Mucho más allá del sitio en que vi la filtración de las aguas del Júcar, se oyeron en lo alto rugidos de bestias feroces; mas no eran en tanto número como las que aparecieron en los comienzos de la expedición, y al mugido de los toros se metían asustadas en sus cubiles.

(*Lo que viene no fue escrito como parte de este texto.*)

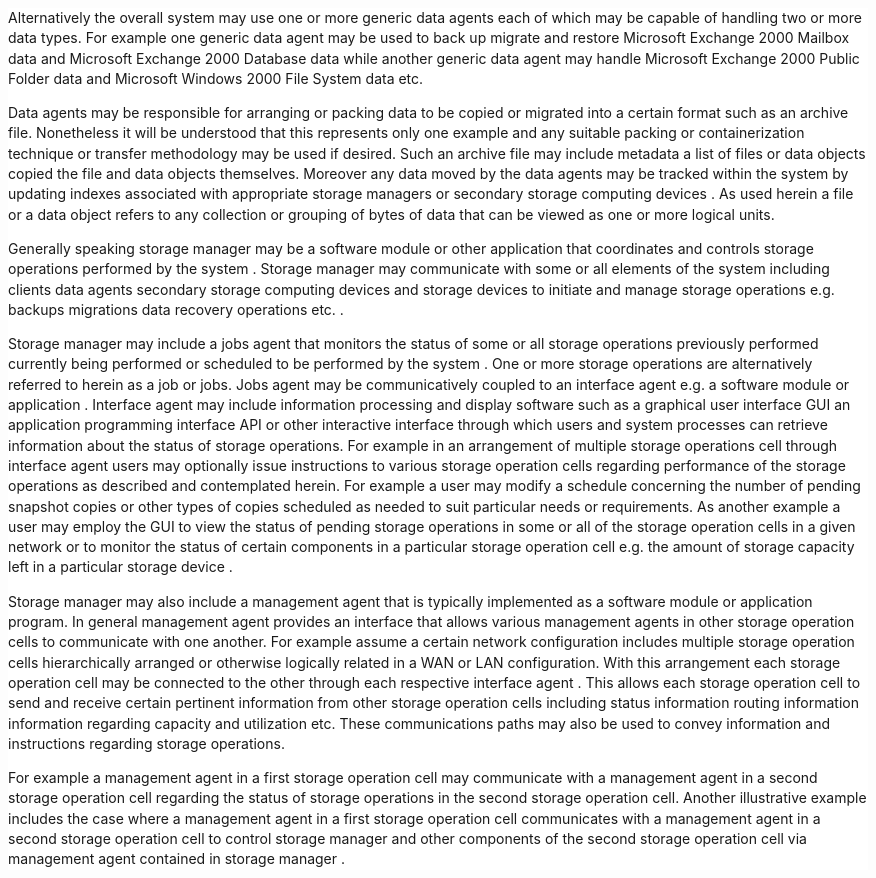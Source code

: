 Alternatively the overall system may use one or more generic data agents each of which may be capable of handling two or more data types. For example one generic data agent may be used to back up migrate and restore Microsoft Exchange 2000 Mailbox data and Microsoft Exchange 2000 Database data while another generic data agent may handle Microsoft Exchange 2000 Public Folder data and Microsoft Windows 2000 File System data etc.

Data agents may be responsible for arranging or packing data to be copied or migrated into a certain format such as an archive file. Nonetheless it will be understood that this represents only one example and any suitable packing or containerization technique or transfer methodology may be used if desired. Such an archive file may include metadata a list of files or data objects copied the file and data objects themselves. Moreover any data moved by the data agents may be tracked within the system by updating indexes associated with appropriate storage managers or secondary storage computing devices . As used herein a file or a data object refers to any collection or grouping of bytes of data that can be viewed as one or more logical units.

Generally speaking storage manager may be a software module or other application that coordinates and controls storage operations performed by the system . Storage manager may communicate with some or all elements of the system including clients data agents secondary storage computing devices and storage devices to initiate and manage storage operations e.g. backups migrations data recovery operations etc. .

Storage manager may include a jobs agent that monitors the status of some or all storage operations previously performed currently being performed or scheduled to be performed by the system . One or more storage operations are alternatively referred to herein as a job or jobs. Jobs agent may be communicatively coupled to an interface agent e.g. a software module or application . Interface agent may include information processing and display software such as a graphical user interface GUI an application programming interface API or other interactive interface through which users and system processes can retrieve information about the status of storage operations. For example in an arrangement of multiple storage operations cell through interface agent users may optionally issue instructions to various storage operation cells regarding performance of the storage operations as described and contemplated herein. For example a user may modify a schedule concerning the number of pending snapshot copies or other types of copies scheduled as needed to suit particular needs or requirements. As another example a user may employ the GUI to view the status of pending storage operations in some or all of the storage operation cells in a given network or to monitor the status of certain components in a particular storage operation cell e.g. the amount of storage capacity left in a particular storage device .

Storage manager may also include a management agent that is typically implemented as a software module or application program. In general management agent provides an interface that allows various management agents in other storage operation cells to communicate with one another. For example assume a certain network configuration includes multiple storage operation cells hierarchically arranged or otherwise logically related in a WAN or LAN configuration. With this arrangement each storage operation cell may be connected to the other through each respective interface agent . This allows each storage operation cell to send and receive certain pertinent information from other storage operation cells including status information routing information information regarding capacity and utilization etc. These communications paths may also be used to convey information and instructions regarding storage operations.

For example a management agent in a first storage operation cell may communicate with a management agent in a second storage operation cell regarding the status of storage operations in the second storage operation cell. Another illustrative example includes the case where a management agent in a first storage operation cell communicates with a management agent in a second storage operation cell to control storage manager and other components of the second storage operation cell via management agent contained in storage manager .
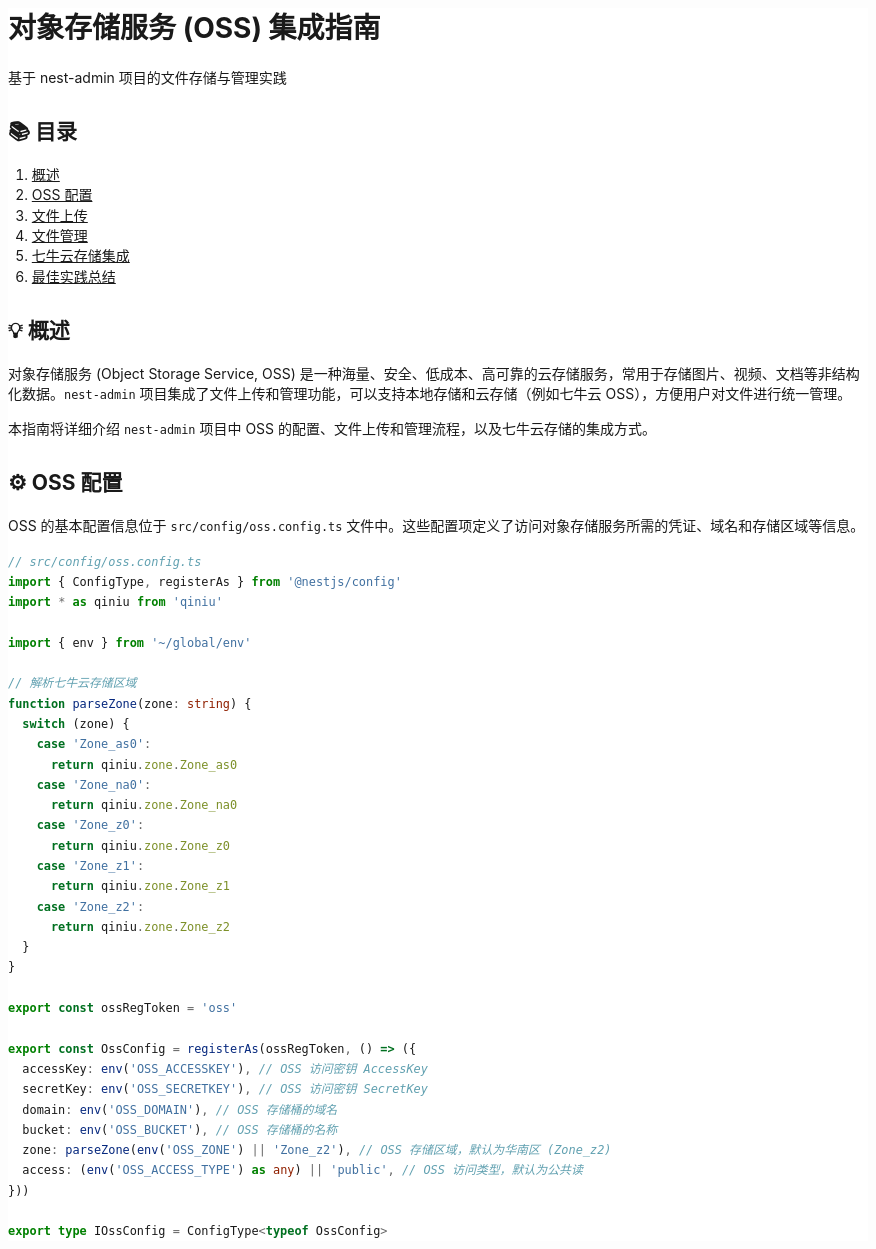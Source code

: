 # 对象存储服务 (OSS) 集成指南

基于 nest-admin 项目的文件存储与管理实践

## 📚 目录

1. [概述](#概述)
2. [OSS 配置](#oss-配置)
3. [文件上传](#文件上传)
4. [文件管理](#文件管理)
5. [七牛云存储集成](#七牛云存储集成)
6. [最佳实践总结](#最佳实践总结)

## 💡 概述

对象存储服务 (Object Storage Service, OSS) 是一种海量、安全、低成本、高可靠的云存储服务，常用于存储图片、视频、文档等非结构化数据。`nest-admin` 项目集成了文件上传和管理功能，可以支持本地存储和云存储（例如七牛云 OSS），方便用户对文件进行统一管理。

本指南将详细介绍 `nest-admin` 项目中 OSS 的配置、文件上传和管理流程，以及七牛云存储的集成方式。

## ⚙️ OSS 配置

OSS 的基本配置信息位于 `src/config/oss.config.ts` 文件中。这些配置项定义了访问对象存储服务所需的凭证、域名和存储区域等信息。

```typescript
// src/config/oss.config.ts
import { ConfigType, registerAs } from '@nestjs/config'
import * as qiniu from 'qiniu'

import { env } from '~/global/env'

// 解析七牛云存储区域
function parseZone(zone: string) {
  switch (zone) {
    case 'Zone_as0':
      return qiniu.zone.Zone_as0
    case 'Zone_na0':
      return qiniu.zone.Zone_na0
    case 'Zone_z0':
      return qiniu.zone.Zone_z0
    case 'Zone_z1':
      return qiniu.zone.Zone_z1
    case 'Zone_z2':
      return qiniu.zone.Zone_z2
  }
}

export const ossRegToken = 'oss'

export const OssConfig = registerAs(ossRegToken, () => ({
  accessKey: env('OSS_ACCESSKEY'), // OSS 访问密钥 AccessKey
  secretKey: env('OSS_SECRETKEY'), // OSS 访问密钥 SecretKey
  domain: env('OSS_DOMAIN'), // OSS 存储桶的域名
  bucket: env('OSS_BUCKET'), // OSS 存储桶的名称
  zone: parseZone(env('OSS_ZONE') || 'Zone_z2'), // OSS 存储区域，默认为华南区 (Zone_z2)
  access: (env('OSS_ACCESS_TYPE') as any) || 'public', // OSS 访问类型，默认为公共读
}))

export type IOssConfig = ConfigType<typeof OssConfig>
```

Por la parte baja dejáronse ver enormes gatos monteses de pintado pelo, que a nuestro paso salían huyendo rocas arriba, con maullidos estridentes. La veloz huida de las terribles alimañas era celebrada por nuestras sílfides con algazara de silbos y greguería triunfal. No participaba yo de estos gozos, y me dije: «Por vida de San Proteo, mi patrón, que están apañadas las ánimas que vengan a este Purgatorio sin agregarse al séquito de alguna Diosa».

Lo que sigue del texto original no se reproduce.